[SOURCE MATERIAL Boundary: Start]

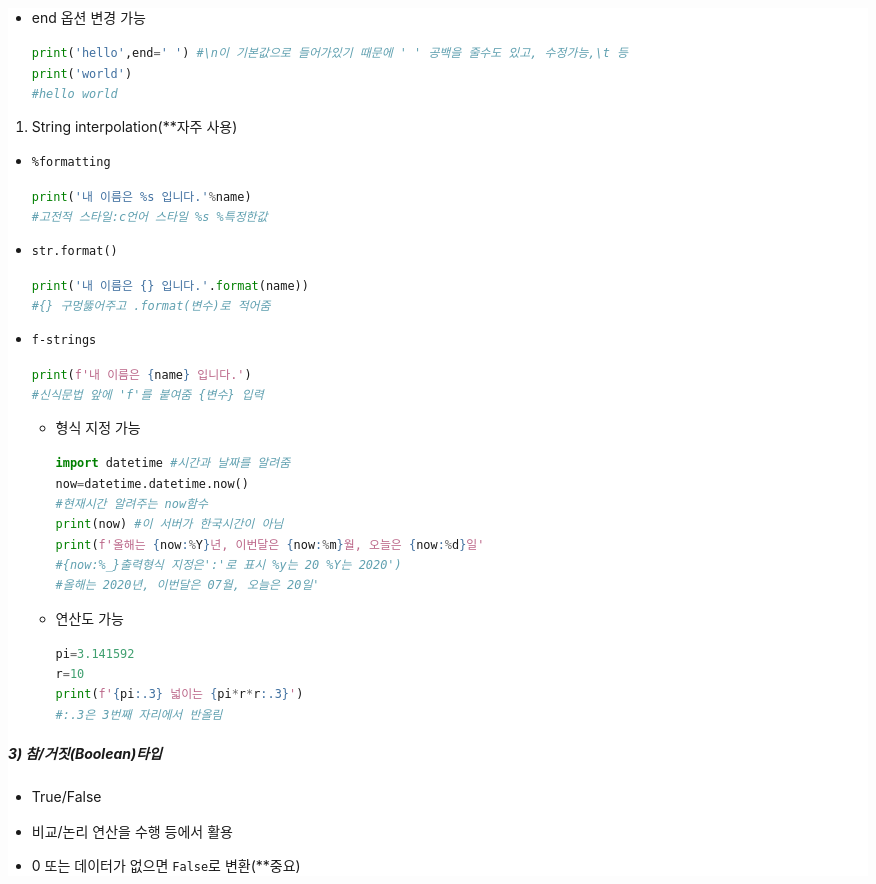 - end 옵션 변경 가능

  ```python
  print('hello',end=' ') #\n이 기본값으로 들어가있기 때문에 ' ' 공백을 줄수도 있고, 수정가능,\t 등
  print('world')
  #hello world
  ```

1) String interpolation(**자주 사용)

- `%formatting`

  ```python
  print('내 이름은 %s 입니다.'%name) 
  #고전적 스타일:c언어 스타일 %s %특정한값
  ```

- `str.format()`

  ```python
  print('내 이름은 {} 입니다.'.format(name)) 
  #{} 구멍뚫어주고 .format(변수)로 적어줌
  ```

- `f-strings`

  ```python
  print(f'내 이름은 {name} 입니다.') 
  #신식문법 앞에 'f'를 붙여줌 {변수} 입력
  ```

  - 형식 지정 가능

    ```python
    import datetime #시간과 날짜를 알려줌
    now=datetime.datetime.now() 
    #현재시간 알려주는 now함수
    print(now) #이 서버가 한국시간이 아님
    print(f'올해는 {now:%Y}년, 이번달은 {now:%m}월, 오늘은 {now:%d}일' 
    #{now:%_}출력형식 지정은':'로 표시 %y는 20 %Y는 2020')
    #올해는 2020년, 이번달은 07월, 오늘은 20일'
    ```

  - 연산도 가능

    ```python
    pi=3.141592
    r=10
    print(f'{pi:.3} 넓이는 {pi*r*r:.3}')
    #:.3은 3번째 자리에서 반올림
    ```

##### 3) 참/거짓(Boolean)타입

- True/False

- 비교/논리 연산을 수행 등에서 활용

- 0 또는 데이터가 없으면 `False`로 변환(**중요)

[SOURCE MATERIAL Boundary: End]

• WORK TO BE COMPLETED: After identifying the lines above that contain "hello", copy each one.

• ANSWER SPACE:
  print('hello',end=' ') #\n이 기본값으로 들어가있기 때문에 ' ' 공백을 줄수도 있고, 수정가능,\t 등
  #hello world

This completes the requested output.